• Collected data
════════════════

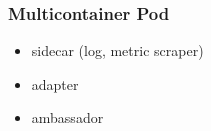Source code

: \subsubsection{Multicontainer Pod}
\begin{frame}[fragile]{\subsubsecname}
  \begin{itemize}
  \item sidecar (log, metric scraper)
  \item adapter
  \item ambassador
  \end{itemize}
\end{frame}
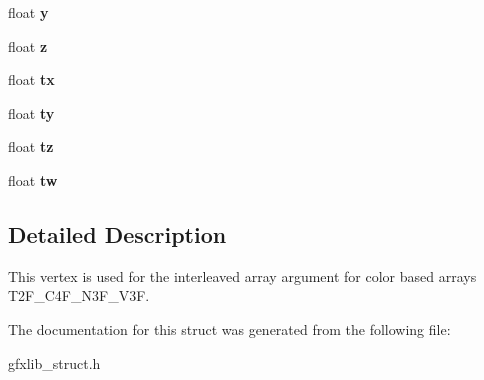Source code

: \begin{DoxyCompactItemize}
\item 
float {\bfseries y}\hypertarget{structGFXColorVertex_a1edd87a102cd623ef65ba810933ed09c}{}\label{structGFXColorVertex_a1edd87a102cd623ef65ba810933ed09c}

\item 
float {\bfseries z}\hypertarget{structGFXColorVertex_a450d78a66b269d21b7dde0d1e1a2c4a9}{}\label{structGFXColorVertex_a450d78a66b269d21b7dde0d1e1a2c4a9}

\item 
float {\bfseries tx}\hypertarget{structGFXColorVertex_a57bbd2b6a415a2b054f31769d940440e}{}\label{structGFXColorVertex_a57bbd2b6a415a2b054f31769d940440e}

\item 
float {\bfseries ty}\hypertarget{structGFXColorVertex_a3604e74cd4d52156edf8a3c4e31f8f7d}{}\label{structGFXColorVertex_a3604e74cd4d52156edf8a3c4e31f8f7d}

\item 
float {\bfseries tz}\hypertarget{structGFXColorVertex_a4a869e956e547ff562bd23581b407f90}{}\label{structGFXColorVertex_a4a869e956e547ff562bd23581b407f90}

\item 
float {\bfseries tw}\hypertarget{structGFXColorVertex_aafc317c687351221d058a2771a05ac45}{}\label{structGFXColorVertex_aafc317c687351221d058a2771a05ac45}

\end{DoxyCompactItemize}


\subsection{Detailed Description}
This vertex is used for the interleaved array argument for color based arrays T2\+F\+\_\+\+C4\+F\+\_\+\+N3\+F\+\_\+\+V3F. 

The documentation for this struct was generated from the following file\+:\begin{DoxyCompactItemize}
\item 
gfxlib\+\_\+struct.\+h\end{DoxyCompactItemize}
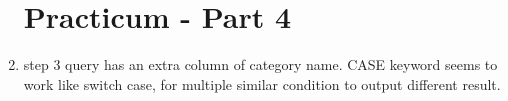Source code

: \documentclass[12pt,titlepage]{article}
\begin{document}
\begin{enumerate}
    \section*{Practicum - Part 4}
    \item step 3 query has an extra column of category name. CASE keyword seems to work like switch case, for multiple similar condition to output different result. \\
\end{enumerate}
\end{document}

════════════════

Within the lines above, find those holding the word "begin" and copy them.

\begin{frame}[fragile]{\subsubsecname}
  \begin{itemize}
: \begin{DoxyCompactItemize}
The documentation for this struct was generated from the following file\+:\begin{DoxyCompactItemize}
\begin{document}
\begin{enumerate}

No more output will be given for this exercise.